Without any pictures, print exactly the lines that run from the start of the data through the line containing "without a graph.".

Excerpts from a dataset
------------

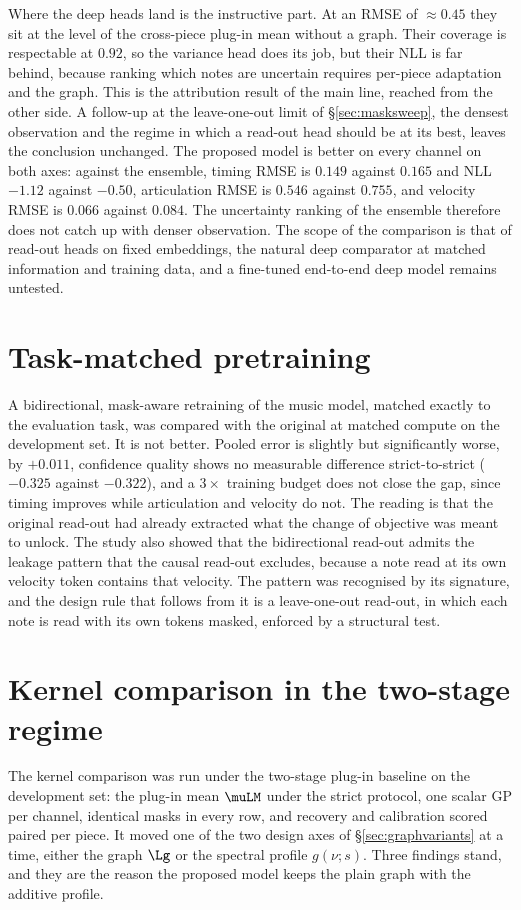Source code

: Where the deep heads land is the instructive part. At an RMSE of
$\approx 0.45$ they sit at the level of the cross-piece plug-in mean
without a graph. Their coverage is respectable at $0.92$, so the variance
head does its job, but their NLL is far behind, because ranking which notes
are uncertain requires per-piece adaptation and the graph. This is the
attribution result of the main line, reached from the other side. A
follow-up at the leave-one-out limit of \S\ref{sec:masksweep}, the densest
observation and the regime in which a read-out head should be at its best,
leaves the conclusion unchanged. The proposed model is better on every
channel on both axes: against the ensemble, timing RMSE is $0.149$ against
$0.165$ and NLL $-1.12$ against $-0.50$, articulation RMSE is $0.546$
against $0.755$, and velocity RMSE is $0.066$ against $0.084$. The
uncertainty ranking of the ensemble therefore does not catch up with denser
observation. The scope of the comparison is that of read-out heads on fixed
embeddings, the natural deep comparator at matched information and training
data, and a fine-tuned end-to-end deep model remains untested.

\section{Task-matched pretraining}
A bidirectional, mask-aware retraining of the music model, matched exactly
to the evaluation task, was compared with the original at matched compute on
the development set. It is not better. Pooled error is slightly but
significantly worse, by $+0.011$, confidence quality shows no measurable
difference strict-to-strict ($-0.325$ against $-0.322$), and a $3\times$
training budget does not close the gap, since timing improves while
articulation and velocity do not. The reading is that the original read-out
had already extracted what the change of objective was meant to unlock. The
study also showed that the bidirectional read-out admits the leakage pattern
that the causal read-out excludes, because a note read at its own velocity
token contains that velocity. The pattern was recognised by its signature,
and the design rule that follows from it is a leave-one-out read-out, in
which each note is read with its own tokens masked, enforced by a
structural test.

\section{Kernel comparison in the two-stage regime}\label{sec:kernels}
The kernel comparison was run under the two-stage plug-in baseline on the
development set: the plug-in mean $\muLM$ under the strict protocol, one
scalar GP per channel, identical masks in every row, and recovery and
calibration scored paired per piece. It moved one of the two design axes of
\S\ref{sec:graphvariants} at a time, either the graph $\Lg$ or the spectral
profile $g(\nu;s)$. Three findings stand, and they are the reason the
proposed model keeps the plain graph with the additive profile.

------------

**RESPONSE TO THIS EXERCISE**:
Source code

: Where the deep heads land is the instructive part. At an RMSE of
$\approx 0.45$ they sit at the level of the cross-piece plug-in mean
without a graph. Their coverage is respectable at $0.92$, so the variance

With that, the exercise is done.